Scan the lines below for "documentclass"; report the number of lines that contain it, and only that.

- **Information supplied**
● ● ● ● ●
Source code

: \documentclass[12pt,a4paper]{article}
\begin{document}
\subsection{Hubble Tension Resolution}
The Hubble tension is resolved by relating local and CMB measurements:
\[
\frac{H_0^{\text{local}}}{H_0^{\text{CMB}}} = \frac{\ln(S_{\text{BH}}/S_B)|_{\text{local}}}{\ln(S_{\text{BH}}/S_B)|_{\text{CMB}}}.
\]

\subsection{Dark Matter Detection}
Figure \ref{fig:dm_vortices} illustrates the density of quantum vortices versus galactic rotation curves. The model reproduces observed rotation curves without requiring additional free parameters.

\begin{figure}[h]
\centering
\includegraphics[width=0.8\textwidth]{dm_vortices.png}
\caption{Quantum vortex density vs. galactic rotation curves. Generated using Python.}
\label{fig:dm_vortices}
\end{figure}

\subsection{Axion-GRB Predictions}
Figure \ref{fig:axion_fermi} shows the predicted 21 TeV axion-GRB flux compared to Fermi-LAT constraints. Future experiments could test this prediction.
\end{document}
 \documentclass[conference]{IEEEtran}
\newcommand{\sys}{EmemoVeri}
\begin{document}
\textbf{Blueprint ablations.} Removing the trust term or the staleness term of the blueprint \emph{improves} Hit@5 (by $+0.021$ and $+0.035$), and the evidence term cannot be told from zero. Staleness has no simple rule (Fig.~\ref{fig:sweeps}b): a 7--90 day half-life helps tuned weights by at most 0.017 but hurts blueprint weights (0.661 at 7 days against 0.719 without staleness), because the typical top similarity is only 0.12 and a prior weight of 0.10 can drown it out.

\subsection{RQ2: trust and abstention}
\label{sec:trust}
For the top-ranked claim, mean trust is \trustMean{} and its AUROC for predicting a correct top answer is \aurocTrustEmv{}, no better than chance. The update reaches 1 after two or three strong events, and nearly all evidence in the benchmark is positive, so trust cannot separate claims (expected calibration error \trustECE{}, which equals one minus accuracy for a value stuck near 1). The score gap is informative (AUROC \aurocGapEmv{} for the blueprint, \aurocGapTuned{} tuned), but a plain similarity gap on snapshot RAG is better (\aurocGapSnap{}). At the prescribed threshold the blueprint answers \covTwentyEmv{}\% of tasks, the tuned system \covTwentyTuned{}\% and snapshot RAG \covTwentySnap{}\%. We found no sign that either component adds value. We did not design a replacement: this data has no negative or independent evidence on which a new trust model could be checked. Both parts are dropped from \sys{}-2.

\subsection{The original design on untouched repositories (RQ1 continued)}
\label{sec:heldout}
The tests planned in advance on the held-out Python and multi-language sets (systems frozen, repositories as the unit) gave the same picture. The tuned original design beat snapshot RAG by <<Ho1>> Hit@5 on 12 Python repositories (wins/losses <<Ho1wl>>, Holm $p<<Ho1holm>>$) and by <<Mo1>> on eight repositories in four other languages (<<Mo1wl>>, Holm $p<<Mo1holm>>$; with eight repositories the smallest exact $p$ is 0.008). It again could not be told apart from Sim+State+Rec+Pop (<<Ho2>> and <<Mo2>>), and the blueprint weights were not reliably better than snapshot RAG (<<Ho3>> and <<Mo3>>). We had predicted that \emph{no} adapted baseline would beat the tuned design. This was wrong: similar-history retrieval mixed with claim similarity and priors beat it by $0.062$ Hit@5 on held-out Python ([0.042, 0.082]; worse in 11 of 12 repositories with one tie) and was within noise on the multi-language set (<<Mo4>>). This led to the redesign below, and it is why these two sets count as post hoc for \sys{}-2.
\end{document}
● ● ● ● ●
- **Output for this task**
2